Military Wives
Peter Cattaneo racconta in modo godibile e poco originale una storia di crescita tutta al femminile, sullo sfondo della guerra in Afghanistan.
Le donne di Military Wives, mogli dei soldati (e soldatesse) vivono quotidianamente la guerra senza essere al fronte. Di sovente matrimoni del genere costringono figli e consorti ad abituarsi a periodi di felice convivenza alternati a lunghi distacchi, e se poi oltre alle normali esercitazioni del caso si aggiungono vere e proprie missioni belliche, l’esigenza di mantenere in famiglia una minima percentuale di normalità diventa essenziale per la serenità di tutti. Come si può passare serenamente il tempo in una base militare, nell’attesa e nella paura che succeda qualcosa a chi è andato via?
Parte da questo la storia del nuovo film di Peter Cattaneo, un omaggio al lato nascosto della vita militare, laddove di solito si preferisce dar maggiore spazio ai successi (e alle infamie) dei soldati in guerra. Ambientato in una base militare inglese, il film vede corrispondere al movimento degli uomini la forzata immobilità delle moderne Penelopi, che non trovano niente di meglio da fare che cristallizzare il tempo della lontananza in mille piccoli appuntamenti dediti alle sbronze e alle risate. Tra di loro c’è Kate (Kristin Scott Thomas), che una volta perduto il figlio in guerra si dedica ad acquisti casalinghi compulsivi per evadere da un’assenza non più temporanea. Come spesso accade, la sua indole dittatoriale e rigida la priva della simpatia delle altre mogli, simpatia invece facilmente accordata a Lisa (Sharon Horgan) per il suo carattere alla mano. Secondo uno schema piuttosto prevedibile le due donne, sulla carta incompatibili, supereranno le iniziali comprensioni grazie all’idea della creazione di un coro per riempire il tempo troppo lungo e solitario di tutte le donne della base militare mentre i consorti sono via in Afghanistan: un’iniziativa che oggi è stata ripetuta da decine e decine di gruppi di mogli.

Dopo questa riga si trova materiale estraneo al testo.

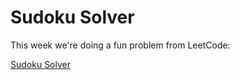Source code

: # Sudoku Solver

This week we're doing a fun problem from LeetCode:

[Sudoku Solver](https://leetcode.com/problems/sudoku-solver/description/)

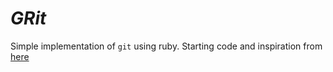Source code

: # *GRit*
Simple implementation of `git` using ruby.  Starting code and inspiration from [here](https://thoughtbot.com/blog/rebuilding-git-in-ruby)
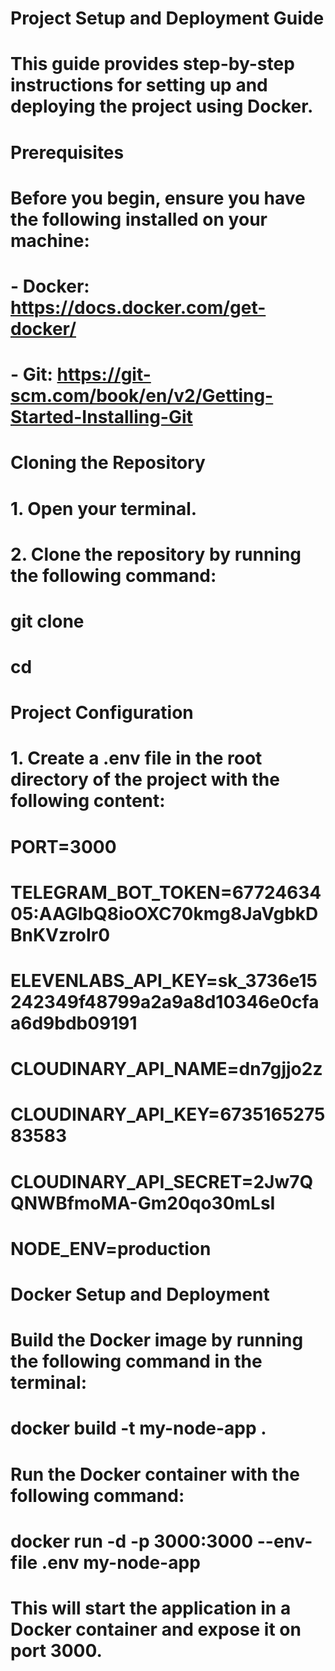 # Project Setup and Deployment Guide

# This guide provides step-by-step instructions for setting up and deploying the project using Docker.

# Prerequisites

# Before you begin, ensure you have the following installed on your machine:
# - Docker: https://docs.docker.com/get-docker/
# - Git: https://git-scm.com/book/en/v2/Getting-Started-Installing-Git

# Cloning the Repository

# 1. Open your terminal.
# 2. Clone the repository by running the following command:
# git clone <repository-url>
# cd <repository-name>

# Project Configuration

# 1. Create a .env file in the root directory of the project with the following content:
# PORT=3000
# TELEGRAM_BOT_TOKEN=6772463405:AAGlbQ8ioOXC70kmg8JaVgbkDBnKVzroIr0
# ELEVENLABS_API_KEY=sk_3736e15242349f48799a2a9a8d10346e0cfaa6d9bdb09191
# CLOUDINARY_API_NAME=dn7gjjo2z
# CLOUDINARY_API_KEY=673516527583583
# CLOUDINARY_API_SECRET=2Jw7QQNWBfmoMA-Gm20qo30mLsI
# NODE_ENV=production

# Docker Setup and Deployment

# Build the Docker image by running the following command in the terminal:
# docker build -t my-node-app .

# Run the Docker container with the following command:
# docker run -d -p 3000:3000 --env-file .env my-node-app

# This will start the application in a Docker container and expose it on port 3000.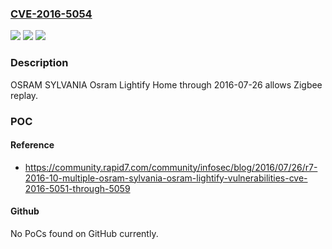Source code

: ### [CVE-2016-5054](https://cve.mitre.org/cgi-bin/cvename.cgi?name=CVE-2016-5054)
![](https://img.shields.io/static/v1?label=Product&message=OSRAM%20SYLVANIA%20Osram%20Lightify%20Home%20through%202016-07-26&color=blue)
![](https://img.shields.io/static/v1?label=Version&message=n%2Fa&color=blue)
![](https://img.shields.io/static/v1?label=Vulnerability&message=ZigBee%20Network%20Command%20Replay&color=brighgreen)

### Description

OSRAM SYLVANIA Osram Lightify Home through 2016-07-26 allows Zigbee replay.

### POC

#### Reference
- https://community.rapid7.com/community/infosec/blog/2016/07/26/r7-2016-10-multiple-osram-sylvania-osram-lightify-vulnerabilities-cve-2016-5051-through-5059

#### Github
No PoCs found on GitHub currently.

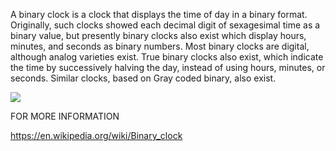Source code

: A binary clock is a clock that displays the time of day in a binary format. 
Originally, such clocks showed each decimal digit of sexagesimal time as a 
binary value, but presently binary clocks also exist which display hours, minutes, and seconds as binary numbers. 
Most binary clocks are digital, although analog varieties exist. 
True binary clocks also exist, which indicate the time by successively halving the day, 
instead of using hours, minutes, or seconds. Similar clocks, based on Gray coded binary, also exist.

<p align="centre"> <img src="https://www.wikihow.com/images/thumb/f/fe/Read-a-Binary-Clock-Step-1-Version-4.jpg/v4-460px-Read-a-Binary-Clock-Step-1-Version-4.jpg.webp" /> </p>


FOR MORE INFORMATION

https://en.wikipedia.org/wiki/Binary_clock
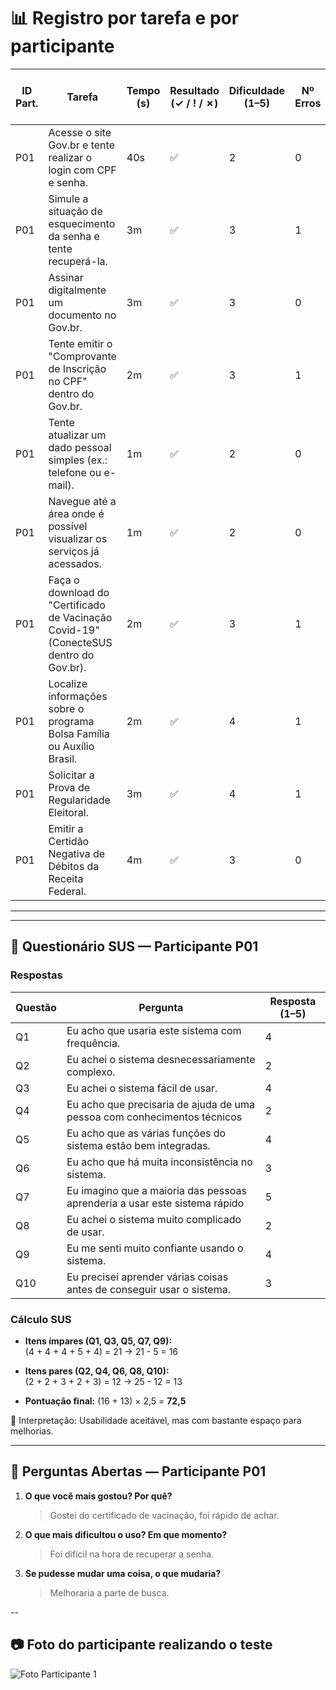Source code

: # 📊 Registro por tarefa e por participante

| ID Part. | Tarefa | Tempo (s) | Resultado (✓ / ! / ✗) | Dificuldade (1–5) | Nº Erros | Nº Pedidos de Ajuda | Observações |
|----------|--------|-----------|------------------------|-------------------|----------|---------------------|-------------|
| P01      | Acesse o site Gov.br e tente realizar o login com CPF e senha.     |    40s       |         ✅               |  2                 |     0     |       0              |    -         |
| P01      | Simule a situação de esquecimento da senha e tente recuperá-la.     |    3m       |         ✅               |     3              |   1       |     1                |      -       |
| P01      | Assinar digitalmente um documento no Gov.br.     |   3m        |            ✅            |    3               |      0    |          0           |    -         |
| P01      | Tente emitir o "Comprovante de Inscrição no CPF" dentro do Gov.br.     |     2m      |      ✅                  |        3           |     1     |          0           |     -        |
| P01      | Tente atualizar um dado pessoal simples (ex.: telefone ou e-mail).     |     1m      |    ✅                    |          2         |      0   |     0             |      -       |
| P01      | Navegue até a área onde é possível visualizar os serviços já acessados.     |      1m     |         ✅               |   2                |      0    |          0           |       -      |
| P01      | Faça o download do "Certificado de Vacinação Covid-19" (ConecteSUS dentro do Gov.br).    |      2m     |     ✅                   |       3            | 1         |         0            |      -       |
| P01      | Localize informações sobre o programa Bolsa Família ou Auxílio Brasil.     |    2m       |         ✅               |        4           |      1    |            0         |          -   |
| P01      | Solicitar a Prova de Regularidade Eleitoral.     |      3m     |           ✅             |      4             |      1    |        1             |    -         |
| P01      | Emitir a Certidão Negativa de Débitos da Receita Federal.   |     4m      |        ✅                |           3        |   0       |         0            |         -    |

---

---

## 📝 Questionário SUS — Participante P01

### Respostas
| Questão | Pergunta                                                                 | Resposta (1–5) |
|---------|---------------------------------------------------------------------------|----------------|
| Q1      | Eu acho que usaria este sistema com frequência.                          | 4              |
| Q2      | Eu achei o sistema desnecessariamente complexo.                          | 2              |
| Q3      | Eu achei o sistema fácil de usar.                                        | 4              |
| Q4      | Eu acho que precisaria de ajuda de uma pessoa com conhecimentos técnicos | 2              |
| Q5      | Eu acho que as várias funções do sistema estão bem integradas.           | 4              |
| Q6      | Eu acho que há muita inconsistência no sistema.                          | 3              |
| Q7      | Eu imagino que a maioria das pessoas aprenderia a usar este sistema rápido | 5            |
| Q8      | Eu achei o sistema muito complicado de usar.                             | 2              |
| Q9      | Eu me senti muito confiante usando o sistema.                            | 4              |
| Q10     | Eu precisei aprender várias coisas antes de conseguir usar o sistema.    | 3              |

### Cálculo SUS
- **Itens ímpares (Q1, Q3, Q5, Q7, Q9):**  
  (4 + 4 + 4 + 5 + 4) = 21 → 21 - 5 = 16  

- **Itens pares (Q2, Q4, Q6, Q8, Q10):**  
  (2 + 2 + 3 + 2 + 3) = 12 → 25 - 12 = 13  

- **Pontuação final:** (16 + 13) × 2,5 = **72,5**  

📌 Interpretação: Usabilidade aceitável, mas com bastante espaço para melhorias.

---

## 💬 Perguntas Abertas — Participante P01

1. **O que você mais gostou? Por quê?**  
   > Gostei do certificado de vacinação, foi rápido de achar.

2. **O que mais dificultou o uso? Em que momento?**  
   > Foi difícil na hora de recuperar a senha.  

3. **Se pudesse mudar uma coisa, o que mudaria?**  
   > Melhoraria a parte de busca.  

--


## 📷 Foto do participante realizando o teste

![Foto Participante 1](https://github.com/user-attachments/assets/080b2733-ab0f-4b0a-a173-4b7152265eff) 
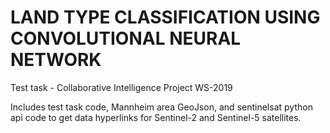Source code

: # LAND TYPE CLASSIFICATION USING CONVOLUTIONAL NEURAL NETWORK

Test task - Collaborative Intelligence Project WS-2019

Includes test task code, Mannheim area GeoJson, and sentinelsat python api code to get data hyperlinks for Sentinel-2 and Sentinel-5 satellites.
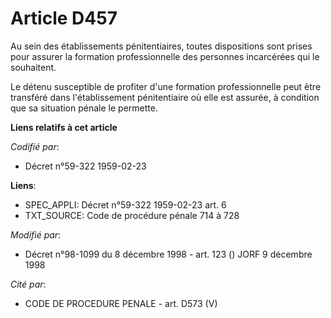 # Article D457

Au sein des établissements pénitentiaires, toutes dispositions sont prises pour assurer la formation professionnelle des
personnes incarcérées qui le souhaitent.

Le détenu susceptible de profiter d'une formation professionnelle peut être transféré dans l'établissement pénitentiaire où
elle est assurée, à condition que sa situation pénale le permette.

**Liens relatifs à cet article**

_Codifié par_:

  - Décret n°59-322 1959-02-23

**Liens**:

  - SPEC_APPLI: Décret n°59-322 1959-02-23 art. 6
  - TXT_SOURCE: Code de procédure pénale 714 à 728

_Modifié par_:

  - Décret n°98-1099 du 8 décembre 1998 - art. 123 () JORF 9 décembre 1998

_Cité par_:

  - CODE DE PROCEDURE PENALE - art. D573 (V)

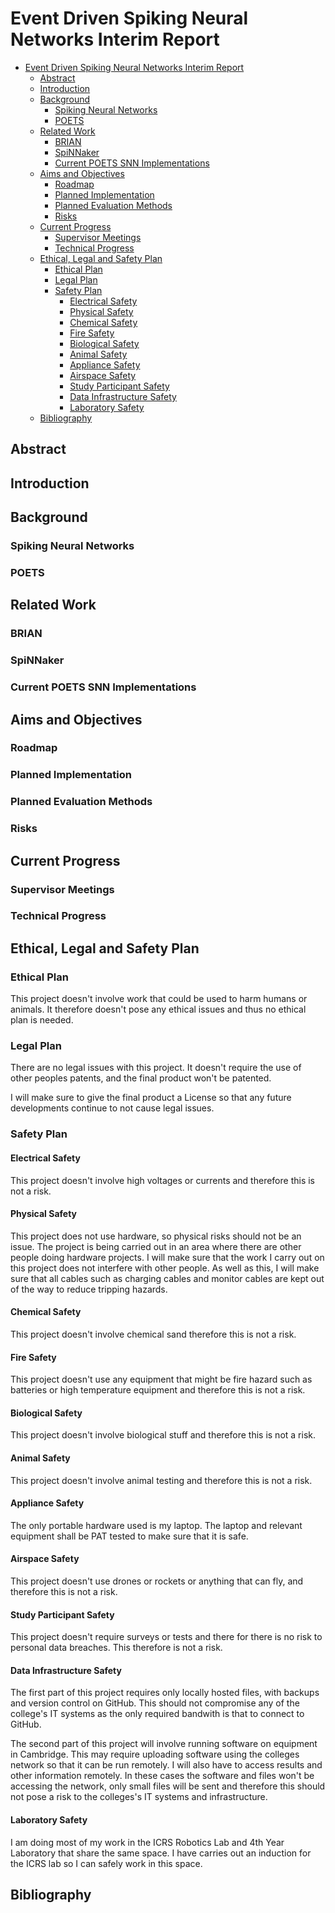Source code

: # Event Driven Spiking Neural Networks Interim Report

- [Event Driven Spiking Neural Networks Interim Report](#event-driven-spiking-neural-networks-interim-report)
  - [Abstract](#abstract)
  - [Introduction](#introduction)
  - [Background](#background)
    - [Spiking Neural Networks](#spiking-neural-networks)
    - [POETS](#poets)
  - [Related Work](#related-work)
    - [BRIAN](#brian)
    - [SpiNNaker](#spinnaker)
    - [Current POETS SNN Implementations](#current-poets-snn-implementations)
  - [Aims and Objectives](#aims-and-objectives)
    - [Roadmap](#roadmap)
    - [Planned Implementation](#planned-implementation)
    - [Planned Evaluation Methods](#planned-evaluation-methods)
    - [Risks](#risks)
  - [Current Progress](#current-progress)
    - [Supervisor Meetings](#supervisor-meetings)
    - [Technical Progress](#technical-progress)
  - [Ethical, Legal and Safety Plan](#ethical-legal-and-safety-plan)
    - [Ethical Plan](#ethical-plan)
    - [Legal Plan](#legal-plan)
    - [Safety Plan](#safety-plan)
      - [Electrical Safety](#electrical-safety)
      - [Physical Safety](#physical-safety)
      - [Chemical Safety](#chemical-safety)
      - [Fire Safety](#fire-safety)
      - [Biological Safety](#biological-safety)
      - [Animal Safety](#animal-safety)
      - [Appliance Safety](#appliance-safety)
      - [Airspace Safety](#airspace-safety)
      - [Study Participant Safety](#study-participant-safety)
      - [Data Infrastructure Safety](#data-infrastructure-safety)
      - [Laboratory Safety](#laboratory-safety)
  - [Bibliography](#bibliography)

## Abstract

## Introduction

## Background

### Spiking Neural Networks

### POETS

## Related Work

### BRIAN

### SpiNNaker

### Current POETS SNN Implementations

## Aims and Objectives

[//]: # (it is often to clearly identify the high-level objectives, in a sub-section on their own. Given the vague project description, how have you refined it into more meaningful goals? There are quite a few directions that could be taken in this area - what have you chosen to prioritise, and why? Make sure you try to define what success would like at a high-level.)

### Roadmap

[//]: # (this could be either a coarse-grain chunky road-map, or a more detailed plan - ideally it would be both, with the former aligned with your goals, and the latter describing what you've done or are about to do.)

### Planned Implementation

### Planned Evaluation Methods

[//]: # (it's possible you're planning on addressing this elsewhere, but make sure you have split between: The metrics you're using to evaluate performance and/or the definition of success The methods you're planning to use to actually measure that performance, and why getting particular results would support any claim that something is good. The first one is more associated with the our high-level objectives, while the second is associated with how you plan to evaluate it once it is built \(which is what is implied here\).)

### Risks

## Current Progress

### Supervisor Meetings

### Technical Progress

## Ethical, Legal and Safety Plan

[//]: # (The Ethical, Legal and Safety Plan must detail what are the issues in this are relevant to your project, showing how you will comply with best practice. If there are no such issues \(the case for 80\% of all projects\) you must nevertheless show here that you have considered these issues and detail why they will not apply to your project. Information will be provided on the project web pages about Ethical, Legal and Safety matters.)

### Ethical Plan

This project doesn't involve work that could be used to harm humans or animals. It therefore doesn't pose any ethical issues and thus no ethical plan is needed.

### Legal Plan

There are no legal issues with this project. It doesn't require the use of other peoples patents, and the final product won't be patented.

I will make sure to give the final product a License so that any future developments continue to not cause legal issues.

### Safety Plan

#### Electrical Safety

This project doesn't involve high voltages or currents and therefore this is not a risk.

#### Physical Safety

This project does not use hardware, so physical risks should not be an issue. The project is being carried out in an area where there are other people doing hardware projects. I will make sure that the work I carry out on this project does not interfere with other people. As well as this, I will make sure that all cables such as charging cables and monitor cables are kept out of the way to reduce tripping hazards.

#### Chemical Safety

This project doesn't involve chemical sand therefore this is not a risk.

#### Fire Safety

This project doesn't use any equipment that might be fire hazard such as batteries or high temperature equipment and therefore this is not a risk.

#### Biological Safety

This project doesn't involve biological stuff and therefore this is not a risk.

#### Animal Safety

This project doesn't involve animal testing and therefore this is not a risk.

#### Appliance Safety

The only portable hardware used is my laptop. The laptop and relevant equipment shall be PAT tested to make sure that it is safe.

#### Airspace Safety

This project doesn't use drones or rockets or anything that can fly, and therefore this is not a risk.

#### Study Participant Safety

This project doesn't require surveys or tests and there for there is no risk to personal data breaches. This therefore is not a risk.

#### Data Infrastructure Safety

The first part of this project requires only locally hosted files, with backups and version control on GitHub. This should not compromise any of the college's IT systems as the only required bandwith is that to connect to GitHub.

The second part of this project will involve running software on equipment in Cambridge. This may require uploading software using the colleges network so that it can be run remotely. I will also have to access results and other information remotely. In these cases the software and files won't be accessing the network, only small files will be sent and therefore this should not pose a risk to the colleges's IT systems and infrastructure.

#### Laboratory Safety

I am doing most of my work in the ICRS Robotics Lab and 4th Year Laboratory that share the same space. I have carries out an induction for the ICRS lab so I can safely work in this space.

## Bibliography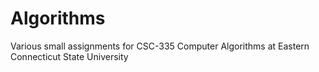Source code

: # Algorithms
Various small assignments for CSC-335 Computer Algorithms at Eastern Connecticut State University
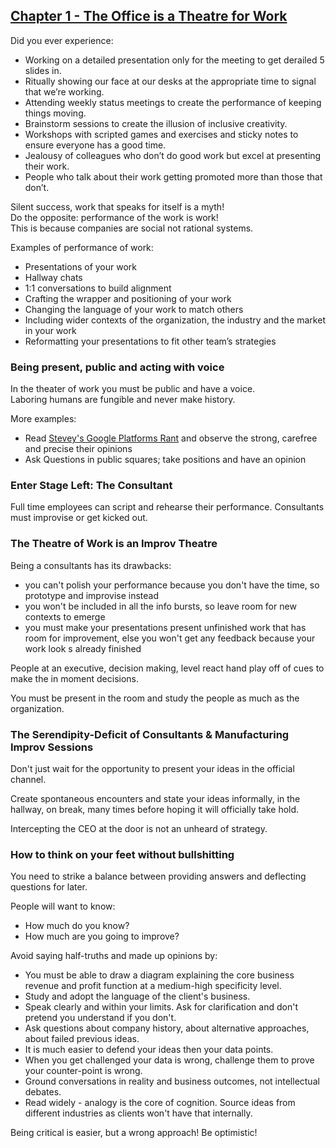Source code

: ## [Chapter 1 - The Office is a Theatre for Work](https://tomcritchlow.com/2019/11/18/yes-and/)

Did you ever experience:
* Working on a detailed presentation only for the meeting to get derailed 5 slides in.
* Ritually showing our face at our desks at the appropriate time to signal that we’re working.
* Attending weekly status meetings to create the performance of keeping things moving.
* Brainstorm sessions to create the illusion of inclusive creativity.
* Workshops with scripted games and exercises and sticky notes to ensure everyone has a good time.
* Jealousy of colleagues who don’t do good work but excel at presenting their work.
* People who talk about their work getting promoted more than those that don’t.

Silent success, work that speaks for itself is a myth!  
Do the opposite: performance of the work is work!  
This is because companies are social not rational systems.  

Examples of performance of work:
* Presentations of your work
* Hallway chats
* 1:1 conversations to build alignment
* Crafting the wrapper and positioning of your work
* Changing the language of your work to match others
* Including wider contexts of the organization, the industry and the market in your work
* Reformatting your presentations to fit other team’s strategies

### Being present, public and acting with voice

In the theater of work you must be public and have a voice.  
Laboring humans are fungible and never make history.  

More examples:
* Read [Stevey's Google Platforms Rant](https://gist.github.com/chitchcock/1281611) and observe the strong, carefree and precise their opinions
* Ask Questions in public squares; take positions and have an opinion

### Enter Stage Left: The Consultant

Full time employees can script and rehearse their performance. Consultants must improvise or get kicked out.  

### The Theatre of Work is an Improv Theatre

Being a consultants has its drawbacks:
* you can't polish your performance because you don't have the time, so prototype and improvise instead
* you won't be included in all the info bursts, so leave room for new contexts to emerge
* you must make your presentations present unfinished work that has room for improvement, else you won't get any feedback because your work look s already finished

People at an executive, decision making, level react hand play off of cues to make the in moment decisions.  

You must be present in the room and study the people as much as the organization.  

### The Serendipity-Deficit of Consultants & Manufacturing Improv Sessions

Don't just wait for the opportunity to present your ideas in the official channel.  

Create spontaneous encounters and state your ideas informally, in the hallway, on break, many times before hoping it will officially take hold.  

Intercepting the CEO at the door is not an unheard of strategy.  

### How to think on your feet without bullshitting

You need to strike a balance between providing answers and deflecting questions for later.  

People will want to know:
* How much do you know?
* How much are you going to improve?  

Avoid saying half-truths and made up opinions by:
* You must be able to draw a diagram explaining the core business revenue and profit function at a medium-high specificity level.
* Study and adopt the language of the client's business.
* Speak clearly and within your limits. Ask for clarification and don't pretend you understand if you don't.
* Ask questions about company history, about alternative approaches, about failed previous ideas.
* It is much easier to defend your ideas then your data points.
* When you get challenged your data is wrong, challenge them to prove your counter-point is wrong.
* Ground conversations in reality and business outcomes, not intellectual debates.  
* Read widely - analogy is the core of cognition. Source ideas from different industries as clients won't have that internally.

Being critical is easier, but a wrong approach! Be optimistic!  
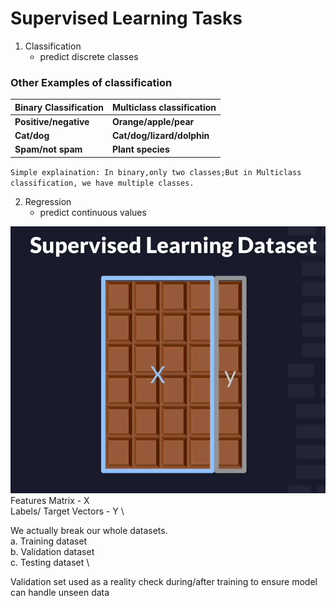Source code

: # Supervised Learning Tasks

1. Classification
    - predict discrete classes

### Other Examples of classification

| **Binary Classification**    	| **Multiclass classification** 	|
|------------	|---------------	|
| **Positive/negative**  	| **Orange/apple/pear** 	|
| **Cat/dog** 	| **Cat/dog/lizard/dolphin** 	|
| **Spam/not spam** 	| **Plant species** 	|

`Simple explaination: In binary,only two classes;But in Multiclass classification, we have multiple classes.`


2. Regression 
    - predict continuous values

![Alt text](Images/image1.png)\
Features Matrix - X \
Labels/ Target Vectors - Y \

We actually break our whole datasets.\
a. Training dataset \
b. Validation dataset \
c. Testing dataset \

Validation set used as a reality check during/after training to ensure model can handle unseen data 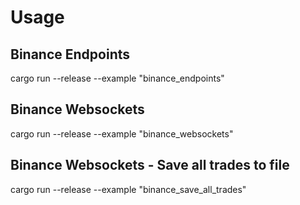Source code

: # Usage

## Binance Endpoints

cargo run --release --example "binance_endpoints"

## Binance Websockets

cargo run --release --example "binance_websockets"

## Binance Websockets - Save all trades to file

cargo run --release --example "binance_save_all_trades"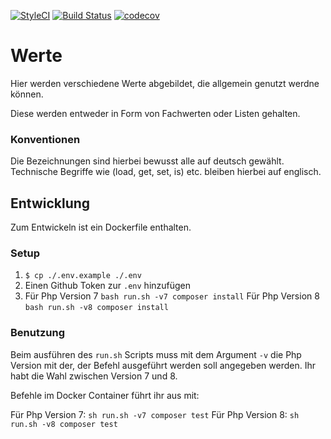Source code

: [![StyleCI](https://styleci.io/repos/78105159/shield?branch=master)](https://styleci.io/repos/78105159)
[![Build Status](https://travis-ci.org/demvsystems/werte.svg?branch=master)](https://travis-ci.org/demvsystems/werte)
[![codecov](https://codecov.io/gh/demvsystems/werte/branch/master/graph/badge.svg)](https://codecov.io/gh/demvsystems/werte)

# Werte
Hier werden verschiedene Werte abgebildet, die allgemein genutzt werdne können.

Diese werden entweder in Form von Fachwerten oder Listen gehalten.


### Konventionen
Die Bezeichnungen sind hierbei bewusst alle auf deutsch gewählt.
Technische Begriffe wie (load, get, set, is) etc. bleiben hierbei auf englisch.


## Entwicklung

Zum Entwickeln ist ein Dockerfile enthalten.

### Setup

1. `$ cp ./.env.example ./.env`
2. Einen Github Token zur `.env` hinzufügen
3. Für Php Version 7 `bash run.sh -v7 composer install`
Für Php Version 8 `bash run.sh -v8 composer install`

### Benutzung

Beim ausführen des `run.sh` Scripts muss mit dem Argument `-v` die Php Version mit der, der Befehl ausgeführt werden soll angegeben werden. Ihr habt die Wahl zwischen Version 7 und 8.

Befehle im Docker Container führt ihr aus mit:

Für Php Version 7: `sh run.sh -v7 composer test`
Für Php Version 8: `sh run.sh -v8 composer test`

La struttura di Military Wives è semplice e abbastanza prevedibile, e si evolve toccando tutte le tappe tipiche del tema, ovvero la crescita individuale e collettiva di un gruppo di persone attraverso la capacità di mettersi in discussione accettando nuove sfide. Se i soggetti di Kristin Scott Thomas e Sharon Horgan obbediscono diligentemente ai paradigmi narrativi imposti dai loro ruoli (la donna rigida impara a sciogliersi e quella facilona a essere più responsabile ecc) è il gruppo raccontato da Peter Cattaneo a incarnare la parte più interessante e originale della storia. Con leggere pennellate, senza raccontare troppo dei suoi personaggi, il regista lascia intuire da minimi dettagli piccole verità che sanno rendere reali, per quanto sconosciute, le loro vite.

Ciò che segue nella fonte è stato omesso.